PRINT THIS PAGE No room for complacency02/09/2002. Source: William Fry. Victor Timon 
Despite fears that the Irish economy may be over-reliant on foreign investment, the country has fared well in a traumatic year for the world economy. Victor Timon of William Fry looks at Ireland's efforts to expand its technology base and attract new investment.
While much has been made of the ‘Celtic Tiger' in recent years, there is no doubt that during the past 18 months or so it has been yawning rather than roaring. As you would expect in an economy heavily reliant on foreign investment, and US investment in particular, Ireland has not been immune to the downturn in the US and global economies.
In the technology sector, however, while IPO activity is virtually non-existent, private equity investment continues to be strong. Total investment in 2001 was estimated by Ion Equity at approximately E400m (£246m). This compared with an estimated total of E385m (£237m) in the previous year, which suggests that Ireland continues to have a strong and resilient technology sector even in the more uncertain economic climate.
Venture capital activity in the sector is strong, with international names like Accel Partners, Benchmark Capital and Doughty Hansen investing in Irish companies. The ability of Irish companies to attract international funding is due to a combination of factors including proximity to London (where many of the international funds have European bases), access to US funds, language and culture and the favourable fiscal environment.
Ireland continues to position itself to take advantage of the new and emerging technologies. One could ask, though, whether Ireland is doing enough compared with other countries and whether it is relying too heavily on the latest fad of public-private partnerships (PPPs) to fund our technology infrastructure.
A couple of new initiatives demonstrate the Irish Government's commitment to new technologies. Firstly, Ireland did not go down the auction route for 3G licences, which has contributed to the problems in the technology sector in the UK. Instead Ireland opted for a beauty parade. The Government hopes that by keeping costs low, Ireland may become a test bed for 3G applications, before they are rolled out to other countries.
A major problem in Ireland is the minimal access to broadband capacity. In the EU Ireland is currently joint last with Greece in terms of domestic broadband connectivity. The Government and the ODTR (the Irish regulator) are anxious to remedy this and to encourage the take-up of broadband.
As part of this strategy, the Government has recently announced a new broadband program to invest E200m (£123m) in creating high-speed fibre optic ring networks around regional cities and towns. It is proposed to use PPPs to fund part of this work.
But doubts are already being raised as to whether this is a viable strategy. It does not cover the ‘final mile' and Ireland's poor record to date on unbundling the local loop and the virtual unavailability outside the capital of DSL technology and cable modem access, may well deter investors.
The Government certainly likes to hype up its commitment to a digital future for Ireland (especially in an election year), but its investment pales into insignificance compared with other centres.

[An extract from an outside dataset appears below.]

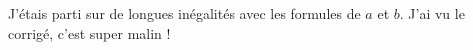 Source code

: J'étais parti sur de longues inégalités avec les formules de $a$ et $b$. J'ai vu le corrigé, c'est super malin !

For example, it proposes to turn a small section of the Liberties — an underdeveloped area of central Dublin — into a digital media business zone, to be known as the Digital Hub. The financing will again be under a PPP scheme. But in contrast, cities such as Seoul in South Korea and Kuala Lumpur in Malaysia are investing vast amounts of public money in creating ‘digital cities'. It will be interesting to see how the Digital Hub can compete for major foreign investment against these heavily marketed and government subsidised schemes.
Events in the UK have certainly not helped Ireland's fledgling digital television market. There was only one bidder in Ireland to run the national digital television service and the demise of ITV Digital and the massive debts crippling NTL are unlikely to attract further investors. Already the consortium It'sTV is looking to shift the emphasis from pay-TV to internet services.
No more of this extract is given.